RECORD SET:
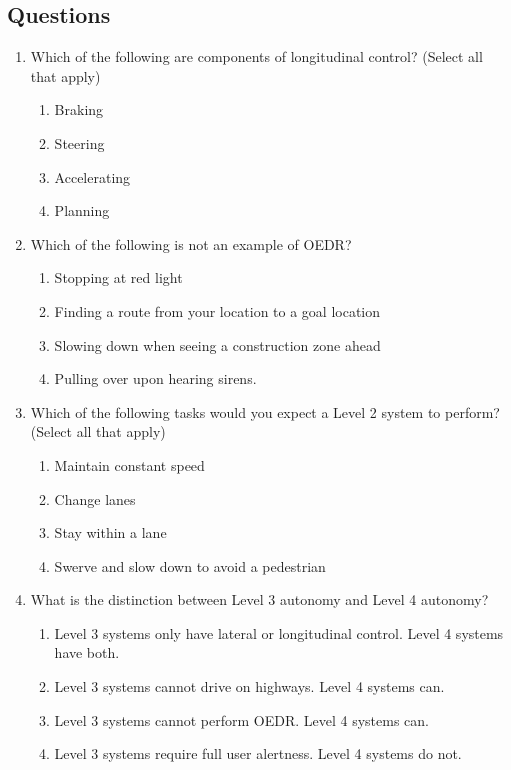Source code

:\subsection{Questions}
\label{introduction_self_driving_cars_questions}

\begin{enumerate}

\item Which of the following are components of longitudinal control? (Select all that apply)
\begin{enumerate}
\item Braking
\item Steering
\item Accelerating
\item Planning
\end{enumerate}

\item Which of the following is not an example of OEDR?

\begin{enumerate}
\item Stopping at red light
\item Finding a route from your location to a goal location
\item Slowing down when seeing a construction zone ahead
\item Pulling over upon hearing sirens.
\end{enumerate}

\item Which of the following tasks would you expect a Level 2 system to perform? (Select all that apply)

\begin{enumerate}
\item Maintain constant speed
\item Change lanes
\item Stay within a lane
\item Swerve and slow down to avoid a pedestrian
\end{enumerate}

\item What is the distinction between Level 3 autonomy and Level 4 autonomy? 


\begin{enumerate}
\item Level 3 systems only have lateral or longitudinal control. Level 4 systems have both.
\item Level 3 systems cannot drive on highways. Level 4 systems can.
\item Level 3 systems cannot perform OEDR. Level 4 systems can.
\item Level 3 systems require full user alertness. Level 4 systems do not.
\end{enumerate}


\end{enumerate}

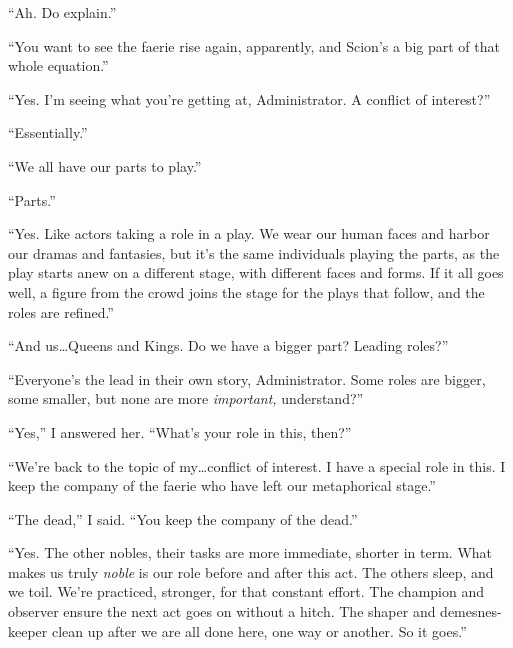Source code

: ``Ah.  Do explain.''



``You want to see the faerie rise again, apparently, and Scion's a big part of that whole equation.''



``Yes.  I'm seeing what you're getting at, Administrator.  A conflict of interest?''



``Essentially.''



``We all have our parts to play.''



``Parts.''



``Yes.  Like actors taking a role in a play.  We wear our human faces and harbor our dramas and fantasies, but it's the same individuals playing the parts, as the play starts anew on a different stage, with different faces and forms.  If it all goes well, a figure from the crowd joins the stage for the plays that follow, and the roles are refined.''



``And us\ldots Queens and Kings.  Do we have a bigger part?  Leading roles?''



``Everyone's the lead in their own story, Administrator.  Some roles are bigger, some smaller, but none are more \emph{important, }understand?''



``Yes,'' I answered her.  ``What's your role in this, then?''



``We're back to the topic of my\ldots conflict of interest.  I have a special role in this.  I keep the company of the faerie who have left our metaphorical stage.''



``The dead,'' I said.  ``You keep the company of the dead.''



``Yes.  The other nobles, their tasks are more immediate, shorter in term.  What makes us truly \emph{noble} is our role before and after this act.  The others sleep, and we toil.  We're practiced, stronger, for that constant effort.  The champion and observer ensure the next act goes on without a hitch.  The shaper and demesnes-keeper clean up after we are all done here, one way or another.  So it goes.''



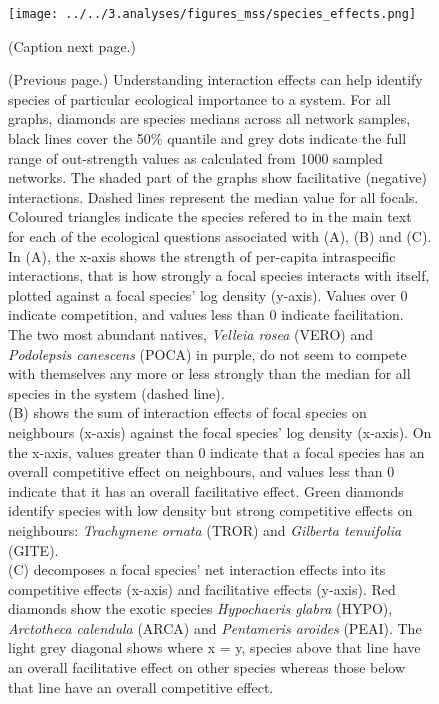 \documentclass[a4,12pt]{article}
\begin{document}
    \begin{figure}[H]
        \begin{centering}
        \texttt{[image: ../../3.analyses/figures\_mss/species\_effects.png]}
        \caption{(Caption next page.)}
        \label{fig:species}
        \end{centering}
    \end{figure} 

    \addtocounter{figure}{-1}
    \begin{figure} [t!]
        \caption{(Previous page.) Understanding interaction effects can help identify species of particular ecological importance to a system. For all graphs, diamonds are species medians across all network samples, black lines cover the 50\% quantile and grey dots indicate the full range of out-strength values as calculated from 1000 sampled networks. The shaded part of the graphs show facilitative (negative) interactions. Dashed lines represent the median value for all focals. Coloured triangles indicate the species refered to in the main text for each of the ecological questions associated with (A), (B) and (C). \\
        In (A), the x-axis shows the strength of per-capita intraspecific interactions, that is how strongly a focal species interacts with itself, plotted against a focal species' log density (y-axis). Values over $0$ indicate competition, and values less than $0$ indicate facilitation.  The two most abundant natives, \textit{Velleia rosea} (VERO) and \textit{Podolepsis canescens} (POCA) in purple, do not seem to compete with themselves any more or less strongly than the median for all species in the system (dashed line). \\
        (B) shows the sum of interaction effects of focal species on neighbours (x-axis) against the focal species' log density (x-axis). On the x-axis, values greater than $0$ indicate that a focal species has an overall competitive effect on neighbours, and values less than $0$ indicate that it has an overall facilitative effect. Green diamonds identify species with low density but strong competitive effects on neighbours: \textit{Trachymene ornata} (TROR) and \textit{Gilberta tenuifolia} (GITE). \\
        (C) decomposes a focal species' net interaction effects into its competitive effects (x-axis) and facilitative effects (y-axis). Red diamonds show the exotic species \textit{Hypochaeris glabra} (HYPO), \textit{Arctotheca calendula} (ARCA) and \textit{Pentameris aroides} (PEAI). The light grey diagonal shows where x = y, species above that line have an overall facilitative effect on other species whereas those below that line have an overall competitive effect.} 
    \end{figure}
\end{document}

TASK DIRECTIONS: Please retype the whole listing above word for word and drop the pictures.

TASK RESULT:
Source code

:\subsection{Questions}
\label{introduction_self_driving_cars_questions}

\begin{enumerate}

\item Which of the following are components of longitudinal control? (Select all that apply)
\begin{enumerate}
\item Braking
\item Steering
\item Accelerating
\item Planning
\end{enumerate}

\item Which of the following is not an example of OEDR?

\begin{enumerate}
\item Stopping at red light
\item Finding a route from your location to a goal location
\item Slowing down when seeing a construction zone ahead
\item Pulling over upon hearing sirens.
\end{enumerate}

\item Which of the following tasks would you expect a Level 2 system to perform? (Select all that apply)

\begin{enumerate}
\item Maintain constant speed
\item Change lanes
\item Stay within a lane
\item Swerve and slow down to avoid a pedestrian
\end{enumerate}

\item What is the distinction between Level 3 autonomy and Level 4 autonomy? 


\begin{enumerate}
\item Level 3 systems only have lateral or longitudinal control. Level 4 systems have both.
\item Level 3 systems cannot drive on highways. Level 4 systems can.
\item Level 3 systems cannot perform OEDR. Level 4 systems can.
\item Level 3 systems require full user alertness. Level 4 systems do not.
\end{enumerate}


\end{enumerate}

Source code

: ``Ah.  Do explain.''



``You want to see the faerie rise again, apparently, and Scion's a big part of that whole equation.''



``Yes.  I'm seeing what you're getting at, Administrator.  A conflict of interest?''



``Essentially.''



``We all have our parts to play.''



``Parts.''



``Yes.  Like actors taking a role in a play.  We wear our human faces and harbor our dramas and fantasies, but it's the same individuals playing the parts, as the play starts anew on a different stage, with different faces and forms.  If it all goes well, a figure from the crowd joins the stage for the plays that follow, and the roles are refined.''



``And us\ldots Queens and Kings.  Do we have a bigger part?  Leading roles?''



``Everyone's the lead in their own story, Administrator.  Some roles are bigger, some smaller, but none are more \emph{important, }understand?''



``Yes,'' I answered her.  ``What's your role in this, then?''



``We're back to the topic of my\ldots conflict of interest.  I have a special role in this.  I keep the company of the faerie who have left our metaphorical stage.''



``The dead,'' I said.  ``You keep the company of the dead.''



``Yes.  The other nobles, their tasks are more immediate, shorter in term.  What makes us truly \emph{noble} is our role before and after this act.  The others sleep, and we toil.  We're practiced, stronger, for that constant effort.  The champion and observer ensure the next act goes on without a hitch.  The shaper and demesnes-keeper clean up after we are all done here, one way or another.  So it goes.''



 \documentclass[a4,12pt]{article}
\begin{document}
    \begin{figure}[H]
        \begin{centering}
        \texttt{[image: ../../3.analyses/figures\_mss/species\_effects.png]}
        \caption{(Caption next page.)}
        \label{fig:species}
        \end{centering}
    \end{figure} 

    \addtocounter{figure}{-1}
    \begin{figure} [t!]
        \caption{(Previous page.) Understanding interaction effects can help identify species of particular ecological importance to a system. For all graphs, diamonds are species medians across all network samples, black lines cover the 50\% quantile and grey dots indicate the full range of out-strength values as calculated from 1000 sampled networks. The shaded part of the graphs show facilitative (negative) interactions. Dashed lines represent the median value for all focals. Coloured triangles indicate the species refered to in the main text for each of the ecological questions associated with (A), (B) and (C). \\
        In (A), the x-axis shows the strength of per-capita intraspecific interactions, that is how strongly a focal species interacts with itself, plotted against a focal species' log density (y-axis). Values over $0$ indicate competition, and values less than $0$ indicate facilitation.  The two most abundant natives, \textit{Velleia rosea} (VERO) and \textit{Podolepsis canescens} (POCA) in purple, do not seem to compete with themselves any more or less strongly than the median for all species in the system (dashed line). \\
        (B) shows the sum of interaction effects of focal species on neighbours (x-axis) against the focal species' log density (x-axis). On the x-axis, values greater than $0$ indicate that a focal species has an overall competitive effect on neighbours, and values less than $0$ indicate that it has an overall facilitative effect. Green diamonds identify species with low density but strong competitive effects on neighbours: \textit{Trachymene ornata} (TROR) and \textit{Gilberta tenuifolia} (GITE). \\
        (C) decomposes a focal species' net interaction effects into its competitive effects (x-axis) and facilitative effects (y-axis). Red diamonds show the exotic species \textit{Hypochaeris glabra} (HYPO), \textit{Arctotheca calendula} (ARCA) and \textit{Pentameris aroides} (PEAI). The light grey diagonal shows where x = y, species above that line have an overall facilitative effect on other species whereas those below that line have an overall competitive effect.} 
    \end{figure}
\end{document}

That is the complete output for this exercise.